He should have had Steve King there.
Now, they would have gone, that would have been raucous for that.
But nevertheless, talking about Trump, Peter Turchin has a new book out.
And we were talking about Trump the last segment.
But I want to get back to this very quickly.
And then we want to get into the Supreme Court stuff and some other issues before the time runs out tonight.
But Peter Turchin has a new book.
He was being interviewed about it.
And the interview asked him, in your opinion, do we have a non-negligible chance in the next 10 years of serious violence in the United States?
And I wanted to say very clearly and plainly, we don't want that.
You shouldn't advocate for it.
You certainly shouldn't participate in it.
I understand that BLM and Antifol can burn down cities, but we can't do that, and nor should we.
But the answer to the question was maybe the odds are 50%.
Maybe it's certainly not zero, maybe somewhere in between, but these things always come unexpectedly.
And then the author continues, perhaps the elites will come together and course correct, but there are other possibilities.
And the most likely is the future of America consists of the countries separating along red and blue lines.
The interviewer asks, a formal divorce settlement?
The author responds, yes.
I think that's a realistic scenario where there will be two countries, perhaps even three countries, the West Coast and the East Coast, separate from the middle.
I think it's a real possibility.
After Donald Trump's election in 2016, it was mostly in the liberal states that people talked about leaving and joining Canada.

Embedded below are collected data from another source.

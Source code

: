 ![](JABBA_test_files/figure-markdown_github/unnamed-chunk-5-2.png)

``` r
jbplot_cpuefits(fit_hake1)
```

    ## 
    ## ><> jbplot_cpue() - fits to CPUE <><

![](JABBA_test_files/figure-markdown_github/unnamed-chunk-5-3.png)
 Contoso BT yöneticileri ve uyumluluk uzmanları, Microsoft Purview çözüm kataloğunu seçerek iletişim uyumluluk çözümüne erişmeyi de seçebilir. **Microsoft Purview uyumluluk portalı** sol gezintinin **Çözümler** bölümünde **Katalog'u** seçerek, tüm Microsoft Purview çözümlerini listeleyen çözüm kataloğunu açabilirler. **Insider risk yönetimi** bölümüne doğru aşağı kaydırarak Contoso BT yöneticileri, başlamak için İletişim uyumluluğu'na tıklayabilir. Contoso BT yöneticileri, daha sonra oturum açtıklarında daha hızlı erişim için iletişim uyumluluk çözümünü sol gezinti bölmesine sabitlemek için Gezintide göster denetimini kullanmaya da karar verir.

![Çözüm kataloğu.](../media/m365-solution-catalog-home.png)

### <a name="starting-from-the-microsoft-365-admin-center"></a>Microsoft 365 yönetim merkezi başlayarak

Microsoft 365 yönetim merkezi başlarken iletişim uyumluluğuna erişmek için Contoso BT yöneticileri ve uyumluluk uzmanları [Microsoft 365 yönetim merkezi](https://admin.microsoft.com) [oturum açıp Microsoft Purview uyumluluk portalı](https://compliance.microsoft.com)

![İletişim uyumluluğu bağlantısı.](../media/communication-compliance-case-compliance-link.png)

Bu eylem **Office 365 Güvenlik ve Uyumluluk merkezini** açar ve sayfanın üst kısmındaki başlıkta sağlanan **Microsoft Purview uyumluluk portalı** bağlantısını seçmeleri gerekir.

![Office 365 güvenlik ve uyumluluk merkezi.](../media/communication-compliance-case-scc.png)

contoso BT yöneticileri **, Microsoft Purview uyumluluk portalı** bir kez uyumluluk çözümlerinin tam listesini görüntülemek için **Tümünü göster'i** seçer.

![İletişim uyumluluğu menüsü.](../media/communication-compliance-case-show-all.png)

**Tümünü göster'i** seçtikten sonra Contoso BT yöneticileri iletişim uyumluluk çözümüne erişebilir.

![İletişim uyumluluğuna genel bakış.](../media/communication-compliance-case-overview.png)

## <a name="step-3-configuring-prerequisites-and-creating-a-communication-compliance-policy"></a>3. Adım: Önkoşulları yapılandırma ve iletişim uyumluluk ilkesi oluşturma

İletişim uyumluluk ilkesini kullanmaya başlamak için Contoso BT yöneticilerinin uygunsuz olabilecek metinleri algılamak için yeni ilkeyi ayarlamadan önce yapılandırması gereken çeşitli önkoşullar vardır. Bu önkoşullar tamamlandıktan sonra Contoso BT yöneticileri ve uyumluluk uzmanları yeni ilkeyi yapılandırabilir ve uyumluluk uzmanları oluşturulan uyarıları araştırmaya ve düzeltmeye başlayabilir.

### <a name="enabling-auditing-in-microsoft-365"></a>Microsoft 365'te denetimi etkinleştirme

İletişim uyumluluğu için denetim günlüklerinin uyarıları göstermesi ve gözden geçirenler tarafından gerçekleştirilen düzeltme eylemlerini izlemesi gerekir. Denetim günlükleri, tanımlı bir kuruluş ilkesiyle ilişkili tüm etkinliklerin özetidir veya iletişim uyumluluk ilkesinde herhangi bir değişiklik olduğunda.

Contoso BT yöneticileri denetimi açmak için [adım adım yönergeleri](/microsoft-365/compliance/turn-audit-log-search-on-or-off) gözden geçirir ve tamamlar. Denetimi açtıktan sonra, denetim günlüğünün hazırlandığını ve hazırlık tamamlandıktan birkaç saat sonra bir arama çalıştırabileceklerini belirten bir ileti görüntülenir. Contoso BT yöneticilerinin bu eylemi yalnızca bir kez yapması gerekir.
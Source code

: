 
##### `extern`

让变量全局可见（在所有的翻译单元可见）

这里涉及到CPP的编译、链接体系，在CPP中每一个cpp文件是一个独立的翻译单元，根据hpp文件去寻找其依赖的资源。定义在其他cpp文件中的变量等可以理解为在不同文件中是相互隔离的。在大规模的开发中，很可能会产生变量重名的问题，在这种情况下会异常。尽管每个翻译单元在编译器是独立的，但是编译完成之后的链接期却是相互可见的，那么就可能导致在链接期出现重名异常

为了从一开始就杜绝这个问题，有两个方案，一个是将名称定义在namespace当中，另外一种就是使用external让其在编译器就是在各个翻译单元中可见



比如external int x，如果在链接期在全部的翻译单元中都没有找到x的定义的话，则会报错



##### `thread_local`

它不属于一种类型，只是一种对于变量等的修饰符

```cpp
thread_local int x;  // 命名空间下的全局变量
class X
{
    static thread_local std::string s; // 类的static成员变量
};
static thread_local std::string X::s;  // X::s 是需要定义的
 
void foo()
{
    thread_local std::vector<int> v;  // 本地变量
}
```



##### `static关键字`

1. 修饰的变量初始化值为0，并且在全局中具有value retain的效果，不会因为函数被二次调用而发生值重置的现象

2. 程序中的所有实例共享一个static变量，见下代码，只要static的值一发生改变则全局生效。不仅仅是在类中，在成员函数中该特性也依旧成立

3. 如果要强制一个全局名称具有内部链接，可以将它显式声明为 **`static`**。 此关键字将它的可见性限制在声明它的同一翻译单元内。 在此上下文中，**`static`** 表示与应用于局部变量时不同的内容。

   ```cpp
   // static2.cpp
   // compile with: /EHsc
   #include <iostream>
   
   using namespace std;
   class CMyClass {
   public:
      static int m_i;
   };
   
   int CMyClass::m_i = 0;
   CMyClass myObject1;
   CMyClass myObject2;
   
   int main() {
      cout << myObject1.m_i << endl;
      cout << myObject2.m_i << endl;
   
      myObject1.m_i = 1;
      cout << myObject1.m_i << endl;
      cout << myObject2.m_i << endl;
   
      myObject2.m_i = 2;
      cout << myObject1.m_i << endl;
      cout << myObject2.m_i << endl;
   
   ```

After 2020, mostly in the Red States.
There's a movement in Texas to secede.
By the way, the state Republican Party of Texas actually advocated for it in their formal platform.
There's a similar movement in Oregon and in Idaho.
So I think, Congressman, I mean, we're now at the stage where confidence in the system is collapsing.
The Trump voters, as I said, half the country have no faith in media, the government, perhaps even our electoral system.
Both sides see each other as mortal enemies in an existential conflict like you saw before the war between the states.
And this was unthinkable just a few years ago, maybe even just four or five years ago.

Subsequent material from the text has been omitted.